From 8a7d29ce85056a51f03049b37c51d83d5304743c Mon Sep 17 00:00:00 2001
From: Aravind Karnam <aravind.karanam@gmail.com>
Date: Wed, 16 Oct 2024 15:59:37 +0530
Subject: [PATCH] updated some comments and removed content type checking
 functionality from core as it's implemented as a filter

---
 crawl4ai/scraper/bfs_scraper_strategy.py | 12 +++---------
 1 file changed, 3 insertions(+), 9 deletions(-)

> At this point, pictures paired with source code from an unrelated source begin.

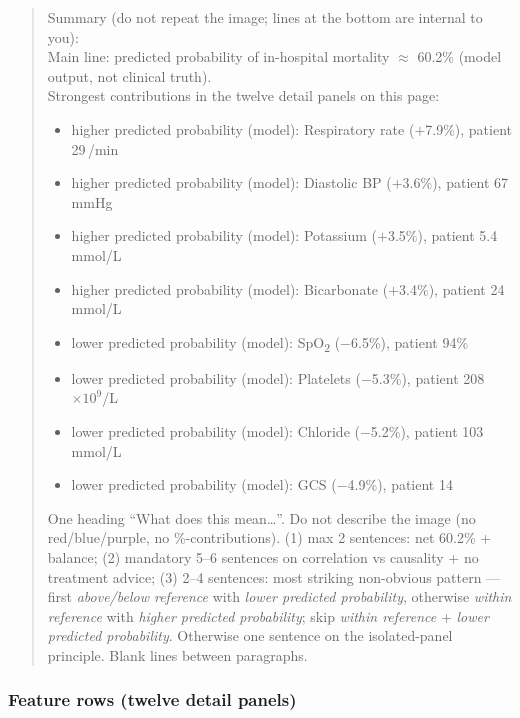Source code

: \documentclass[12pt, a4paper]{article}
\begin{document}
\begin{quote}
Summary (do not repeat the image; lines at the bottom are internal to you):\\
Main line: predicted probability of in-hospital mortality $\approx$ 60.2\%
(model output, not clinical truth).\\
Strongest contributions in the twelve detail panels on this page:
\begin{itemize}
  \item[$\rightarrow$] higher predicted probability (model): Respiratory rate
    ($+$7.9\%), patient 29\,/min
  \item[$\rightarrow$] higher predicted probability (model): Diastolic BP
    ($+$3.6\%), patient 67\,mmHg
  \item[$\rightarrow$] higher predicted probability (model): Potassium
    ($+$3.5\%), patient 5.4\,mmol/L
  \item[$\rightarrow$] higher predicted probability (model): Bicarbonate
    ($+$3.4\%), patient 24\,mmol/L
  \item[$\rightarrow$] lower predicted probability (model): SpO\textsubscript{2}
    ($-$6.5\%), patient 94\%
  \item[$\rightarrow$] lower predicted probability (model): Platelets
    ($-$5.3\%), patient 208\,$\times10^{9}$/L
  \item[$\rightarrow$] lower predicted probability (model): Chloride
    ($-$5.2\%), patient 103\,mmol/L
  \item[$\rightarrow$] lower predicted probability (model): GCS ($-$4.9\%),
    patient 14
\end{itemize}
One heading ``What does this mean\ldots''. Do not describe the image (no
red/blue/purple, no \%-contributions). (1) max 2 sentences: net 60.2\% +
balance; (2) mandatory 5--6 sentences on correlation vs causality + no
treatment advice; (3) 2--4 sentences: most striking non-obvious pattern ---
first \textit{above/below reference} with \textit{lower predicted probability},
otherwise \textit{within reference} with \textit{higher predicted probability};
skip \textit{within reference} + \textit{lower predicted probability}. Otherwise
one sentence on the isolated-panel principle. Blank lines between paragraphs.
\end{quote}

\subsubsection*{Feature rows (twelve detail panels)}
\end{document}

diff --git a/crawl4ai/scraper/bfs_scraper_strategy.py b/crawl4ai/scraper/bfs_scraper_strategy.py
index dc89047a..9022cd90 100644
--- a/crawl4ai/scraper/bfs_scraper_strategy.py
+++ b/crawl4ai/scraper/bfs_scraper_strategy.py
@@ -24,18 +24,17 @@ class BFSScraperStrategy(ScraperStrategy):
         self.filter_chain = filter_chain
         self.url_scorer = url_scorer
         self.max_concurrent = max_concurrent
-        # 9. Crawl Politeness
+        # For Crawl Politeness
         self.last_crawl_time = defaultdict(float)
         self.min_crawl_delay = 1  # 1 second delay between requests to the same domain
-        # 5. Robots.txt Compliance
+        # For Robots.txt Compliance
         self.robot_parsers = {}
-    
+
     # Robots.txt Parser
     def get_robot_parser(self, url: str) -> RobotFileParser:
         domain = urlparse(url)
         scheme = domain.scheme if domain.scheme else 'http'  # Default to 'http' if no scheme provided
         netloc = domain.netloc
-
         if netloc not in self.robot_parsers:
             rp = RobotFileParser()
             rp.set_url(f"{scheme}://{netloc}/robots.txt")
@@ -90,11 +89,6 @@ class BFSScraperStrategy(ScraperStrategy):
                 await self.add_to_retry_queue(url)
             return crawl_result
         
-        # Content Type Checking
-        # if 'text/html' not in crawl_result.response_header.get('Content-Type', ''):
-        #     logging.info(f"Skipping non-HTML content: {url}")
-        #     return crawl_result
-
         visited.add(url)
 
         # Process links